Mr. Murney’s presentation was part of a three-day acting workshop for Dwight Global students run by Terry Christgau, Head of Upper School Theater. Mr. Christgau introduced Mr. Murney to acting when he was a student at Dwight School in the early 2000s, and during the intervening years the two have remained friends and collaborators. Mr. Murney, who plays a volatile and drunken father in his current show, Mare of Easttown, said Mr. Christgau was the first to spot his acting abilities. In high school, Mr. Murney had twin passions "for basketball and for being a class clown," he quipped. But then he took an improvisational acting class with Mr. Christgau — a class that changed the trajectory of his life.
"Terry [Christgau] opened my eyes to improvisation and acting," recalled Mr. Murney. "I come from an acting family but wasn’t interested in it until I met Terry, who saw my qualities as an actor. He’s a father figure to me, and he changed my life. He still coaches me and helps me develop characters."
Come senior year at Dwight, Mr. Murney didn’t know what college to attend or what to study. Mr. Christgau encouraged him to assemble his portfolio and apply to acting programs. He ended up enrolling at Syracuse University, which along with having a top acting program also had an elite basketball program — his other passion. During a semester studying abroad in London, while performing at the Globe Theater, Mr. Murney recalled thinking to himself, "This is what I’m meant to do.” When he returned to Syracuse, he spent a semester (known as the Tepper semester) studying in Manhattan, at which point he knew he had the “acting bug big-time."
"After London and NYC, I felt like a tiger in a cage,” said Mr. Murney. “I was bursting out and killing my auditions. Some actors live for fame. But for me, building a character — creating a believable human being — is the best part of acting. That’s what motivates me."
Actors must learn, however, to embrace rejection and the reality of unglamorous work, said Mr. Murney, who has worked as a bartender, a basketball coach at his old elementary school, and a delivery man (the commercial plates on his delivery van helped him find parking for auditions in Midtown —"a great perk") to support himself.
The improvisation skills he learned from Mr. Christgau, moreover, helped him cope with life as well as with acting. “Improv trains you to react positively,” said Mr. Murney. "It’s about taking what you get from a situation and rolling with the punches. That holds true for life as well as acting. In life, you are called upon to assume many roles, and improvising will always help you get by."

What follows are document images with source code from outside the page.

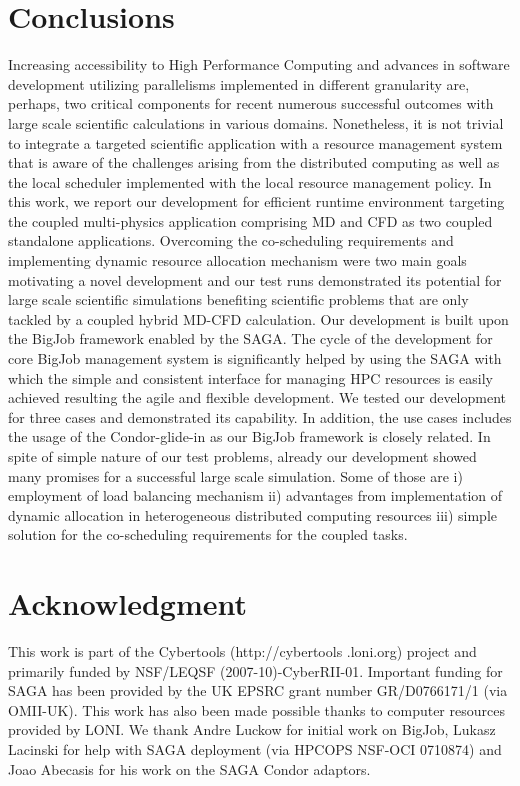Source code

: \documentclass[conference,final]{IEEEtran}
\begin{document}
\section{Conclusions}
Increasing accessibility to High Performance Computing and advances in software development utilizing parallelisms implemented in different granularity are, perhaps, two critical components for recent numerous successful outcomes with large scale scientific calculations in various domains. Nonetheless, it is not trivial to integrate a targeted scientific application with a resource management system that is aware of the challenges arising from the distributed computing as well as the local scheduler implemented with the local resource management policy.  
In this work, we report our development for efficient runtime environment targeting the coupled multi-physics application comprising MD and CFD as two coupled standalone applications.  Overcoming the co-scheduling requirements and implementing dynamic resource allocation mechanism were two main goals motivating a novel development and our test runs demonstrated its potential for large scale scientific simulations benefiting scientific problems that are only tackled by a coupled hybrid MD-CFD calculation.
Our development is built upon the BigJob framework enabled by the SAGA.  The cycle of the development for core BigJob management system is significantly helped by using the SAGA with which the simple and consistent interface for managing HPC resources is easily achieved resulting the agile and flexible development.
We tested our development for three cases and demonstrated its capability.  In addition, the use cases includes the usage of the Condor-glide-in as our BigJob framework is closely related.  In spite of simple nature of our test problems, already our development showed many promises for a successful large scale simulation.  Some of those are i) employment of load balancing mechanism ii) advantages from implementation of dynamic allocation in heterogeneous distributed computing resources iii) simple solution for the co-scheduling requirements for the coupled tasks.

\section*{Acknowledgment}
This work is part of the Cybertools (http://cybertools .loni.org) project and primarily funded by NSF/LEQSF (2007-10)-CyberRII-01. Important funding for SAGA has been provided by the UK EPSRC grant number GR/D0766171/1 (via OMII-UK).  This work has also been made possible thanks to computer resources provided by LONI.  We thank Andre Luckow for initial work on BigJob, Lukasz Lacinski for help with SAGA deployment (via HPCOPS NSF-OCI 0710874) and Joao Abecasis for his work on the SAGA Condor adaptors.

\nocite{ex1,ex2}
%


\end{document}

Mr. Christgau, himself an accomplished actor and director, is proud of Mr. Murney’s artistic success. He mentions reading a review of “Mare of Easttown” in the Atlantic in which the critic says of one of Mr. Murney’s scenes, “I haven’t been able to stop thinking about it since I watched it.” And he proudly mentions watching Saturday Night Live (SNL) this weekend, which sent up “Mare of Easttown,” satirizing the show’s main character, Kate Winslet, as well as Mr. Murney’s character. A show that is satirized on SNL is a show that has arrived or touched a nerve in American culture. And the send-up also proves that Mr. Murney has arrived as an actor, which comes as no surprise to Mr. Christgau.
"I’ve been teaching at Dwight since 1997," he said, "and Patrick is the best improvisational actor I’ve ever worked with. He uses improvisation often, and more times than not the director will accept his improvised moment over the script. That’s when you know you’re a talented actor."